Caminin doğu cephesi son cemaat yerinin yan cephesini de içinde barındırır. Camekanlı son cemaat yeri burada tek bir kemer içerisine yerleştirilmiştir. Hemen yanında da ikinci kat penceresine kadar uzanan kare bir kaide üzerinde minare yükselir . Doğu cephesinde alt katta üç adet dikdörtgen formlu, taş söveli pencere vardır. Bu pencerelerin üzerlerinde hafifletme kemerleri kullanılmıştır. Pencereler ahşap görünümlü plastik doğramadır ve külliye giriş cephesinde yer alan demir parmaklıklarla aynı karakterde demir şebekeler ile kapatılmıştır. İkinci katta aynı şekilde üç adet pencere vardır. Bu pencerelerde demir ve alçı şebekeler kullanılmıştır. En üstte kubbe kasnağında tam ortada yarım daire kemerli, taş söveli, alçı şebekeye sahip bir pencere daha yer almaktadır (Fotoğraf -17).

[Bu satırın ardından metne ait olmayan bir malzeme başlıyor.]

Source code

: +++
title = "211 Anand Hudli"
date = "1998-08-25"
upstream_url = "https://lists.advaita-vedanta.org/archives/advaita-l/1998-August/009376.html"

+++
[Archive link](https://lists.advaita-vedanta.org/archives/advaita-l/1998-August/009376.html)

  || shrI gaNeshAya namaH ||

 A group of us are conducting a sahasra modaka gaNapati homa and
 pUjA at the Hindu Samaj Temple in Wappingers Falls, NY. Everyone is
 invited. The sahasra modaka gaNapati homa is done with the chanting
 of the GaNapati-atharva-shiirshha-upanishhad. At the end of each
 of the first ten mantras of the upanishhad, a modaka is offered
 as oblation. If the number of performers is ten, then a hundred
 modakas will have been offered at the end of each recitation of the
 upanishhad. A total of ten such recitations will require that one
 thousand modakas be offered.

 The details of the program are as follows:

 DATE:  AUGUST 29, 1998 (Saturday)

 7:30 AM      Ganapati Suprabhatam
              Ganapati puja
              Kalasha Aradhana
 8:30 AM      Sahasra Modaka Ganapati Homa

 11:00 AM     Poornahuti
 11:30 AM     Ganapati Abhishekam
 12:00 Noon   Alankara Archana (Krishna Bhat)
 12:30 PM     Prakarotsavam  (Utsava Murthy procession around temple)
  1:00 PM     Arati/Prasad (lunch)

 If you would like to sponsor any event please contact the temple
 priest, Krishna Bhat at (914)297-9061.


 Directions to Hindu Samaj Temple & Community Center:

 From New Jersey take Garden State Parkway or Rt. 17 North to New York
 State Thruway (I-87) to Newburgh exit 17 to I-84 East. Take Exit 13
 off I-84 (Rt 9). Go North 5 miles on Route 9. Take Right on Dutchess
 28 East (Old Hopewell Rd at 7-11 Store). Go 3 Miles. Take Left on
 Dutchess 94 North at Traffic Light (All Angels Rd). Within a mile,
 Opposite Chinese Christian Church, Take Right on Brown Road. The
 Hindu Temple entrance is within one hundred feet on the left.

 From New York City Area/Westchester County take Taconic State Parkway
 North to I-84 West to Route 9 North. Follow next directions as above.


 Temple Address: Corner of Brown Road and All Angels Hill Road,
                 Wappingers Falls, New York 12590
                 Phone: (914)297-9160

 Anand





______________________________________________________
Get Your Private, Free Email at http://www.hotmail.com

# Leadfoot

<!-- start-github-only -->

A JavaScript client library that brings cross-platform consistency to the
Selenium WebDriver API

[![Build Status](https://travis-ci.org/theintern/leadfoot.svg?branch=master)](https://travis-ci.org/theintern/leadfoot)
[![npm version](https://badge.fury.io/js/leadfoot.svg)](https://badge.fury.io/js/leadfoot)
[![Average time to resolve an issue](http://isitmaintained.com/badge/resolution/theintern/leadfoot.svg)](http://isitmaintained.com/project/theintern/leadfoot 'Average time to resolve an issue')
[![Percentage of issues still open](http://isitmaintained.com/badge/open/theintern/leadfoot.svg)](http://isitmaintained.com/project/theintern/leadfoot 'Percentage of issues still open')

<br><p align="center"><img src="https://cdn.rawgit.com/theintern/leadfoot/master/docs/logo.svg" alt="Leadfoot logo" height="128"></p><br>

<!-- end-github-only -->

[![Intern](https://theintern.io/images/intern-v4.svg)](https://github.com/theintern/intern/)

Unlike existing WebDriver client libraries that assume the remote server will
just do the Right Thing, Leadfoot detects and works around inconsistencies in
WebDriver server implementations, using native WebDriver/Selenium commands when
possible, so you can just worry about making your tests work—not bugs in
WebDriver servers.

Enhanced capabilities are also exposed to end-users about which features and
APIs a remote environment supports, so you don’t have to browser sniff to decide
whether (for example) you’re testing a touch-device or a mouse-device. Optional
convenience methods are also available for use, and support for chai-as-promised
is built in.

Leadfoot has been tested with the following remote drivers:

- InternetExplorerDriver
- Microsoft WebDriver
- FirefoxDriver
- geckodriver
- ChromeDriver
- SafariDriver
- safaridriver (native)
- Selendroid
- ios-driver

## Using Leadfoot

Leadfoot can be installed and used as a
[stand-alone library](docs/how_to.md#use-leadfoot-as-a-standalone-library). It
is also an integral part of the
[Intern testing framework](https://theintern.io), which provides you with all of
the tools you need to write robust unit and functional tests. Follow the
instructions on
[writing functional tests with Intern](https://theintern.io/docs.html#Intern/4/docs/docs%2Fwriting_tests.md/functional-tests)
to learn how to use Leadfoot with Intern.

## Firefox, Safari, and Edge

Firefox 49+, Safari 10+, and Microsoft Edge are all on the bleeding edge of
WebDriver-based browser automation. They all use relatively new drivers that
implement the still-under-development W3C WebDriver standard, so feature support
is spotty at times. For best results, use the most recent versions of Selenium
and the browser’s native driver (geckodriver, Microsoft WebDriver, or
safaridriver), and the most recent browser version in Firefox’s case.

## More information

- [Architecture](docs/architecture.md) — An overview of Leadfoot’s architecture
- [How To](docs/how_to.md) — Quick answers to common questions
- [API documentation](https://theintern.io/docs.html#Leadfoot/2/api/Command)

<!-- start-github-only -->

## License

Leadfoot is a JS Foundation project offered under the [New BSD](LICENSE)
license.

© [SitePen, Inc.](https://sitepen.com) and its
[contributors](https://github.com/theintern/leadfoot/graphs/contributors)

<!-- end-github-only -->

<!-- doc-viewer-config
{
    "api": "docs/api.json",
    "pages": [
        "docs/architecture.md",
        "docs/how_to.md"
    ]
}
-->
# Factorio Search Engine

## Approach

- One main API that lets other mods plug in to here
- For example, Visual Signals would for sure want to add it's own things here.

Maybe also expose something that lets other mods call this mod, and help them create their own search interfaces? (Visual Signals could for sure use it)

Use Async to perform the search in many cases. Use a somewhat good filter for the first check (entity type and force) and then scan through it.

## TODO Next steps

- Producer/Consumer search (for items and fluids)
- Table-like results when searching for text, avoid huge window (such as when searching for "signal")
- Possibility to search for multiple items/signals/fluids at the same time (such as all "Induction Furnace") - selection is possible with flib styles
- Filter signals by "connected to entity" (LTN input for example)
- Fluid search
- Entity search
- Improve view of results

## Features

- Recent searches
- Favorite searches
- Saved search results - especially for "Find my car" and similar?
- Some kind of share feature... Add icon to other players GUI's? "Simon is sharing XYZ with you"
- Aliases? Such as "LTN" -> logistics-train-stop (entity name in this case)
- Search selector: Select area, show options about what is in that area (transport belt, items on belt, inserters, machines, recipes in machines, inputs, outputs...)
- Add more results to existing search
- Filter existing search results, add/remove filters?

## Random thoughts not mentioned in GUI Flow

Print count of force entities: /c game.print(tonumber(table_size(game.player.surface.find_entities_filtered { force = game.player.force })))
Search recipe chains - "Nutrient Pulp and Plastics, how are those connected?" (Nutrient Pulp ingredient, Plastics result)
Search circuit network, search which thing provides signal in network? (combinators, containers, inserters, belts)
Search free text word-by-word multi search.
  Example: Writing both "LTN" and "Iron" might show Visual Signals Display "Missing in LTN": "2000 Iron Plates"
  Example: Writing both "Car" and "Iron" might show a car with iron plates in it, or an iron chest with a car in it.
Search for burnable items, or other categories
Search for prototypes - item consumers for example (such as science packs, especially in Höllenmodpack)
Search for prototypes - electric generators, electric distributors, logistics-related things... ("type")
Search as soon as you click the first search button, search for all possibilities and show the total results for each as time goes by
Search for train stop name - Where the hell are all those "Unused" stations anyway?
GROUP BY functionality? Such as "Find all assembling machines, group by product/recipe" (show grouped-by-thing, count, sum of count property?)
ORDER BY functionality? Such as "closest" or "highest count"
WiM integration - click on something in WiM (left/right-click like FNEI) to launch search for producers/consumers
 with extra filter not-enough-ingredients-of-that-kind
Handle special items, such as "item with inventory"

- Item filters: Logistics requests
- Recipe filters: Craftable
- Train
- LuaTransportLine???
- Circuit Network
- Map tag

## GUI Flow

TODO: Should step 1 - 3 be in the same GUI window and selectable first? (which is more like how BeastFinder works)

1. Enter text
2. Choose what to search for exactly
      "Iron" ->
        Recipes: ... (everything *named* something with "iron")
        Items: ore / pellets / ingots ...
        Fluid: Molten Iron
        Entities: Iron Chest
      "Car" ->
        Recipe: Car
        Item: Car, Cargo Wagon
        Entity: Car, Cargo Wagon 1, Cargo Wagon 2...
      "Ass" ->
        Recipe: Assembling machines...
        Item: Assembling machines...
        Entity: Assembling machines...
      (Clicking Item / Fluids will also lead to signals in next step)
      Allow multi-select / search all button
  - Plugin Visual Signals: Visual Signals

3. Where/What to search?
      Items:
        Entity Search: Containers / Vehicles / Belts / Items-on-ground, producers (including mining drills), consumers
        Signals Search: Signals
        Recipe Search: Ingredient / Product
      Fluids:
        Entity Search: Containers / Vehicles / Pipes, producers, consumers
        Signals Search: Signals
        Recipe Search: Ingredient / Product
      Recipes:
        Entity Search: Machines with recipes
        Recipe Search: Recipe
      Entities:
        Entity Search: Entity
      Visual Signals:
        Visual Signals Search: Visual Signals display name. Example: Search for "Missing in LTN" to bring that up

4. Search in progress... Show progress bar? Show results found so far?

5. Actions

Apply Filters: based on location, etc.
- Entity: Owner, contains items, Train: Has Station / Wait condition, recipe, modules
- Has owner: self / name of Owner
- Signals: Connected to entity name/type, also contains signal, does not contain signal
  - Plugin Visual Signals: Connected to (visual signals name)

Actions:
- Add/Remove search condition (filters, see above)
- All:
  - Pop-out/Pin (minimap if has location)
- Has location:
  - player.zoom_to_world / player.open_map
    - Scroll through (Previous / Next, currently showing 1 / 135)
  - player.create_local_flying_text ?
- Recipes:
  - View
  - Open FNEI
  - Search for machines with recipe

Çorlulu Ali Paşa Külliye Camii batı cephede doğu cephe ile aynı pencere dizisine sahiptir. Alt katta dikdörtgen formlu, ikinci katta sivri kemerli üçer adet, kubbe kasnağında, ortada yarım daire kemerli bir adet pencere yer almaktadır. Bu cephede de pencerelerde demir ve alçı şebekeler kullanılmıştır (Fotoğraf -18).

Cami güney cephesinde mihrap arkasında bir pencere olmasa da diğer pencerelerde bulunan hafifletme kemeri burada cephe düzenini korumak için kullanılmıştır. Kısacası alt katta iki adet dikdörtgen formlu pencere üç adet sivri kemer formlu hafifletme kemeri vardır. İkinci kat hizasında sivri kemerli üç pencere ve kubbe kasnağında yarım daire kemerli bir pencere daha yer almaktadır (Fotoğraf-19). Tüm cephelerde pencereler 1,15x1,90 m. ölçülerinde, demir ye da alçı şebekeli olarak kullanılmıştır.

Camiye girişe yerleştirilen son cemaat yeri son yapılan yenilemelerde ahşap görünümlü plastik doğrama ile kapatılmıştır. Sütun ve kemerlerinde beyaz mermer kullanılan son cemaat yerinin harim girişine denk gelen kare bölümünde üst örtü olarak kubbe kullanılmıştır. Yanlarda yer alan dikdörtgen alanlar ise aynalı tonoz ile

örtülmüştür (Fotoğraf-20). Tonoz örtülü bu alanlar plastik doğrama kapılarla kapatılıp, namaz kılmak veya seccade, tespih gibi ibadet malzemeleri koymak amaçlı küçük odalara çevrilmiştir (Fotoğraf-21). Üst yapıdaki üç örtü biriminin aşağıdaki beş açıklığa tekabül etmesi bazı erken dönem Osmanlı binalarında karşılaşılan, ancak XVIII. yüzyıl başları için pek alışılmış olmayan bir durumdur. Lale devrinden sonra Osmanlı mimarisinde çokça kullanılacak olan barok üslubun ilk etkileri niteliğinde olan sivri kemerlerin oturduğu köşeleri püsküllü sütun başlıkları da ayrıca dikkat çekmektedir (Tanman, 1993: 372) (Fotoğraf -22).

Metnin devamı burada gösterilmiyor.